Can this be marked as a bug/feature request in tools.deps ? Is there a reason it's not allowed? Pretty terrible user experience, especially since it's a silent failure.


I think it was intentionally not supported and I'll add a check to clj-kondo for the next release, but always good to double-check with @U064X3EF3


Would love to hear the why - this pretty clearly breaks the principle of least astonishment


My guess would be that it's similar to why :main-opts belong to an alias: you don't always want the same set of main-opts for every invocation.


but I can easily see why global jvm opts are desirable


Whether or not it should be allowed at the top level, I suggest some error be thrown by tools.deps. This is one of those things that's small effort for the tool but provides lots of benefits for users. Especially for new users, the fact that there's not even a warning is really frustrating. Compared to user-facing tools in other programming languages it's pretty embarrassing.

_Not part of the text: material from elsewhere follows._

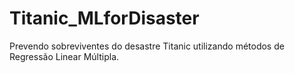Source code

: # Titanic_MLforDisaster
Prevendo sobreviventes do desastre Titanic utilizando métodos de Regressão Linear Múltipla.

well, there's also the docs ;)


If I'm not being clear, this about user experience. I think adding a sanity check to deps.edn performed by the tool itself would be a great way to improve the experience of using clojure. The way that a tool interacts with its users says something about tool itself. If it's not clear I'm saying that the behavior of tools.deps makes me think the tool is hostile to users, not welcoming or friendly. I don't think this is intended by the creators of the tool. As someone who has experienced non-clojure developers attempt to use clojure and fail, this stuff matters in changing how clojure is perceived to people who are not steeped in it.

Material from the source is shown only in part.